Diese Simulation ist von großem Nutzen für die Investoren, denn sie versetzt sie in die Lage:

• zu berechnen, wie wahrscheinlich es ist, dass die Investmentziele erreicht werden;

• die Risiken in der Zukunft einzuschätzen;

• die Anlagestrategien vor der Umsetzung zu testen.

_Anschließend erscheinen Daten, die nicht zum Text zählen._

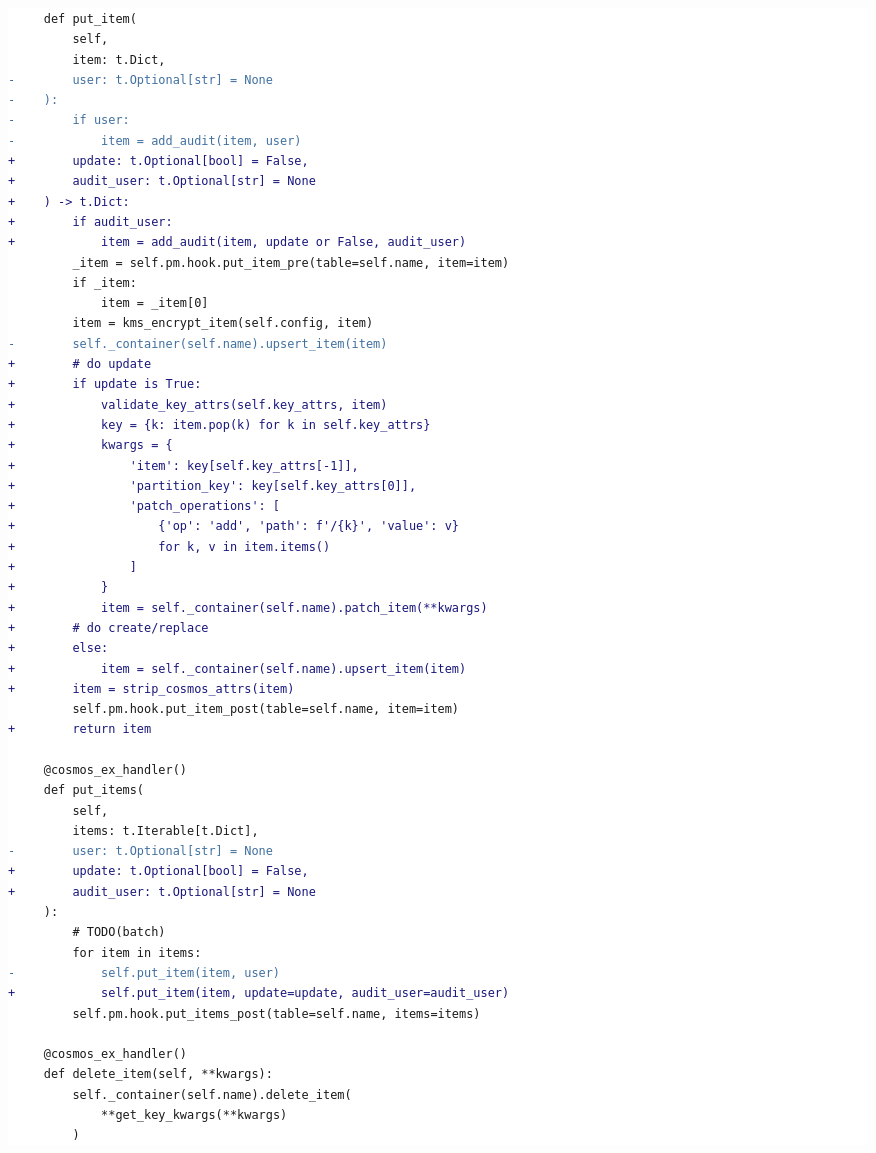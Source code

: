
 ```diff
     def put_item(
         self,
         item: t.Dict,
-        user: t.Optional[str] = None
-    ):
-        if user:
-            item = add_audit(item, user)
+        update: t.Optional[bool] = False,
+        audit_user: t.Optional[str] = None
+    ) -> t.Dict:
+        if audit_user:
+            item = add_audit(item, update or False, audit_user)
         _item = self.pm.hook.put_item_pre(table=self.name, item=item)
         if _item:
             item = _item[0]
         item = kms_encrypt_item(self.config, item)
-        self._container(self.name).upsert_item(item)
+        # do update
+        if update is True:
+            validate_key_attrs(self.key_attrs, item)
+            key = {k: item.pop(k) for k in self.key_attrs}
+            kwargs = {
+                'item': key[self.key_attrs[-1]],
+                'partition_key': key[self.key_attrs[0]],
+                'patch_operations': [
+                    {'op': 'add', 'path': f'/{k}', 'value': v}
+                    for k, v in item.items()
+                ]
+            }
+            item = self._container(self.name).patch_item(**kwargs)
+        # do create/replace
+        else:
+            item = self._container(self.name).upsert_item(item)
+        item = strip_cosmos_attrs(item)
         self.pm.hook.put_item_post(table=self.name, item=item)
+        return item
 
     @cosmos_ex_handler()
     def put_items(
         self,
         items: t.Iterable[t.Dict],
-        user: t.Optional[str] = None
+        update: t.Optional[bool] = False,
+        audit_user: t.Optional[str] = None
     ):
         # TODO(batch)
         for item in items:
-            self.put_item(item, user)
+            self.put_item(item, update=update, audit_user=audit_user)
         self.pm.hook.put_items_post(table=self.name, items=items)
 
     @cosmos_ex_handler()
     def delete_item(self, **kwargs):
         self._container(self.name).delete_item(
             **get_key_kwargs(**kwargs)
         )
```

Praktisch alle Arten von Kapitalanlagen sind mit Unsicherheiten bezüglich ihres zukünftigen Werts behaftet. Beispielsweise kann ein Aktienportfolio in Zukunft an Wert gewinnen oder verlieren, je nachdem, ob die Börse steigt oder fällt. Selbst der zukünftige Wert garantierter Wertpapiere wie verbriefter Bankeinlagen, die in der Werbung so dargestellt werden, als wären sie mit sehr geringen Risiken behaftet (oder sogar vollkommen risikofrei), ist bis zu einem gewissen Grad unsicher. Während der Zinssatz am Ende der Laufzeit garantiert sein kann, hängt der tatsächliche Wert der Anlage von der Inflationsentwicklung während der Laufzeit ab. Bei geringer Inflation wird die Bankeinlage entsprechend mehr wert sein, doch sollte die Inflation unerwartet steigen, schmälert dies den Wert der Rendite.

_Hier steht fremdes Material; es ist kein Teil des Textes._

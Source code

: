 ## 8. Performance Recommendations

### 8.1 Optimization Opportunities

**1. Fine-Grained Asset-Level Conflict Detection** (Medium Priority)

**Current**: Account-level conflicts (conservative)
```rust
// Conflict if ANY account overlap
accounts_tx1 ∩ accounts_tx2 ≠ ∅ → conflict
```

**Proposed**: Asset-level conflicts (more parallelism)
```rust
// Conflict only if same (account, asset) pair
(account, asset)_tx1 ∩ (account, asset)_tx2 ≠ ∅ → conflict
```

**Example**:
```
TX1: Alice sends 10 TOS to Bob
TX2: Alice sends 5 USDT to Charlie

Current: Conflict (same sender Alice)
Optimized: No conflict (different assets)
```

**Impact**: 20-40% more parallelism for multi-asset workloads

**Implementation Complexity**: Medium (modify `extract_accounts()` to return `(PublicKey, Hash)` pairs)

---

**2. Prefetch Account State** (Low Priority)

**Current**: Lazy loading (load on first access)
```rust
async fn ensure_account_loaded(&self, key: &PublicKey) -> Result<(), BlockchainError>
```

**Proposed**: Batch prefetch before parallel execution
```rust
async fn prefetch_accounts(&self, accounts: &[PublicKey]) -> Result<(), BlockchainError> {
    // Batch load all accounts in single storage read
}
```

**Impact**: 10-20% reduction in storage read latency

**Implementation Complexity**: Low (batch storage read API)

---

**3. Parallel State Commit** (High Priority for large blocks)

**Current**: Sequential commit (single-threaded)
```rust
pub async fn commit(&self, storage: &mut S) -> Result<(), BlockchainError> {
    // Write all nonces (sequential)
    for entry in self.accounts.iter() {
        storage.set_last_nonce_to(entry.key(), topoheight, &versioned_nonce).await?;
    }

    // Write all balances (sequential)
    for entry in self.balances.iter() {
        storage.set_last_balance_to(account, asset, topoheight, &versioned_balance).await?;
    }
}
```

Die Simulation von Portfolios ist ein nützliches Werkzeug für die Investoren. Anhand einer Simulation können verschiedene Entscheidungen (bezüglich des Risikos, des anzulegenden Betrags usw.) und ihre Auswirkungen auf die verschiedenen möglichen Ergebnisse beurteilt werden. Anstatt diese Entscheidungen blind zu bewerten, können wir uns direkt ansehen, wie sich verschiedene Entscheidungen auf die Resultate auswirken, um die es uns letzten Endes geht. So kann man beispielsweise berechnen, wie sich das zusätzliche Ansparen von 100 Dollar im Monat auf die Chancen auswirkt, die angestrebte Rente zu erreichen. Solche Simulationen sind einigermaßen realistisch und berücksichtigen die Auswirkungen der Marktentwicklung, der Gebühren, der mit der Anlageform verbundenen spezifischen Risiken, der Steuern, der Kontierungsregeln und sogar der ungewissen Lebenserwartung.

Die Mechanik der Monte-Carlo-Simulation ist im Prinzip nicht schwer zu verstehen, aber in der Anwendung ist sie oft komplex. Die Monte-Carlo-Methode beruht auf wiederholten Zufallsexperimenten mit einem statistischen Wert (zum Beispiel dem zukünftigen Wert eines Investmentportfolios). Das Ziel ist es, das zufällige Verhalten eines komplexen Systems – beispielsweise eines Investmentportfolios – in einem Modell darzustellen. Zu diesem Zweck werden nacheinander Stichproben verschiedener möglicher Zufallswerte der Variablen genommen, die das Ergebnis des Systems bestimmen (etwa des zukünftigen Werts der verschiedenen Wertpapiere im Portfolio).

Ein einfaches Beispiel für eine Simulation: Der Münzwurf. Sehen wir uns eine ganz einfache Monte-Carlo-Simulation an, um zu verdeutlichen, wie solche Modelle funktionieren. Nehmen wir zum Beispiel die verschiedenen Resultate, die wir erhalten, wenn wir eine Münze zehnmal hintereinander hochwerfen und anschließend zählen, wie oft sich das Resultat »Kopf« ergibt. Der statistische Wert (Wie oft kommt bei zehn Münzwürfen »Kopf«?) kann zwischen 0 und 10 liegen. Allerdings sind die Werte in der Mitte der Bandbreite (also 4, 5 und 6) sehr viel wahrscheinlicher als die Werte in den Randbereichen (0 oder 10). Um festzustellen, welches die Bandbreite der möglichen Werte und wie hoch ihre jeweilige Wahrscheinlichkeit ist, kann man einfach auf einem Computer 1.000 Münzwürfe simulieren und die Resultate festhalten. (Natürlich könnte man die Münze auch wirklich tausendmal werfen, aber dabei würde man wahrscheinlich an Langeweile sterben.)